17. Em 16/09/2021, através de escritura pública de compra e venda, o Réu vendeu a (…) e (…) os prédios descritos supra nos pontos 2 e 3, pelo preço global de € 255.000,00 (duzentos e cinquenta e cinco mil euros).
18. O angariador, em representação da Autora, compareceu à outorga da escritura, prestando a devida assistência aos clientes e ao Réu.
19. Após a celebração da escritura de compra e venda na qual o R. entregou as chaves do imóvel aos compradores e recebeu destes o pagamento do preço, a Autora emitiu a factura referente à prestação de serviços prestados, em conformidade com o acordado, no valor total de € 15.682,50 (quinze mil e seiscentos e oitenta e dois euros e cinquenta cêntimos).
II – Dos acontecimentos relativos ao pagamento do preço
20. Uma vez que vive no estrangeiro, o Réu contratou os serviços de uma advogada, a Dra. (…), com escritório no Largo (…), (…), Faro, a quem deu procuração para o representar na venda dos prédios referidos supra nos pontos 2 e 3.
21. Foi a Dra. (…) que representou o Réu na assinatura da escritura de compra e venda e recebeu o preço.

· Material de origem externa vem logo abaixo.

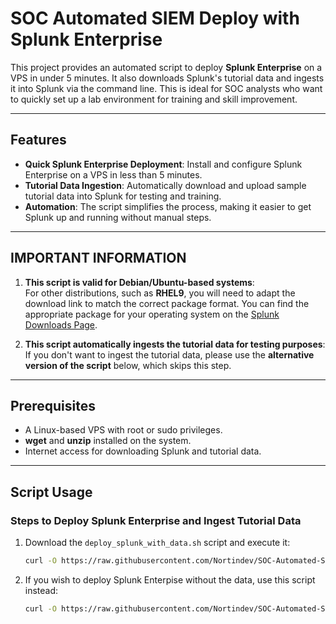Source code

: # SOC Automated SIEM Deploy with Splunk Enterprise

This project provides an automated script to deploy **Splunk Enterprise** on a VPS in under 5 minutes. It also downloads Splunk's tutorial data and ingests it into Splunk via the command line. This is ideal for SOC analysts who want to quickly set up a lab environment for training and skill improvement.

---

## Features

- **Quick Splunk Enterprise Deployment**: Install and configure Splunk Enterprise on a VPS in less than 5 minutes.
- **Tutorial Data Ingestion**: Automatically download and upload sample tutorial data into Splunk for testing and training.
- **Automation**: The script simplifies the process, making it easier to get Splunk up and running without manual steps.

---

## IMPORTANT INFORMATION

1. **This script is valid for Debian/Ubuntu-based systems**:  
   For other distributions, such as **RHEL9**, you will need to adapt the download link to match the correct package format. You can find the appropriate package for your operating system on the [Splunk Downloads Page](https://www.splunk.com/en_us/download.html).

2. **This script automatically ingests the tutorial data for testing purposes**:  
   If you don't want to ingest the tutorial data, please use the **alternative version of the script** below, which skips this step.

---

## Prerequisites

- A Linux-based VPS with root or sudo privileges.
- **wget** and **unzip** installed on the system.
- Internet access for downloading Splunk and tutorial data.

---

## Script Usage

### Steps to Deploy Splunk Enterprise and Ingest Tutorial Data

1. Download the `deploy_splunk_with_data.sh` script and execute it:
   ```bash
   curl -O https://raw.githubusercontent.com/Nortindev/SOC-Automated-SIEM-Deploy-with-Splunk-Enterprise/refs/heads/main/deploy_splunk_with_data.sh?token=GHSAT0AAAAAACYCVXARCTLHKNRYJLDANPPIZXVRXEA ; bash deploy_splunk_with_data.sh
   ```
2. If you wish to deploy Splunk Enterpise without the data, use this script instead:
   ```bash
   curl -O https://raw.githubusercontent.com/Nortindev/SOC-Automated-SIEM-Deploy-with-Splunk-Enterprise/refs/heads/main/deploy_splunk_without_data.sh?token=GHSAT0AAAAAACYCVXARIDSJBVNCKDE2Q6X4ZXVRZTA ; bash deploy_splunk_without_data.sh
   ```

22. Por instruções do Réu, que a mandatária aceitou, ficou esta incumbida, no âmbito da sua prestação de serviços, em pagar todas dívidas referentes aos imóveis transacionados, para os mesmos serem vendidos sem quaisquer ónus ou encargos, e naturalmente também a comissão da imobiliária, nos termos do contrato de mediação assinado.
23. Por modo não apurado, no dia 17 de Setembro de 2021, ou nos dias anteriores, indivíduos não identificados acederam às caixas de correio eletrónico (…) e (…) sem o conhecimento e autorização dos seus utilizadores e passaram a controlar todas as suas comunicações.
24. No dia 17 de Setembro de 2021, pelas 09h55, (…), através da caixa de correio (…) enviou uma mensagem de correio eletrónico a (…), dirigida à caixa de correio (…), informando-a de que enviava em anexo uma factura relativa aos serviços prestados no âmbito de mediação imobiliária, a qual tinha inscrito o valor do serviço em € 15.682,50 (quinze mil e seiscentos e oitenta e dois euros e cinquenta cêntimos) e o IBAN PT (…), para o qual deveria efectuar o pagamento.
25. Nesse instante, pelas 10h17, os indivíduos não identificados, através da caixa (…) enviaram uma mensagem de correio a (…), como tendo sido enviada por (…), informando-a, na língua inglesa, que a factura foi corrigida e a perguntar de que forma iria ser efetuado o pagamento.
26. Depois, esses indivíduos não identificados manipularam a fatura referida no ponto 24, apagando os dados bancários e inscreveram, em seu lugar, os seguintes dados: “Nome: (…); Nome do Banco: (…); IBAM PT50 (…) e Swift: (…)”.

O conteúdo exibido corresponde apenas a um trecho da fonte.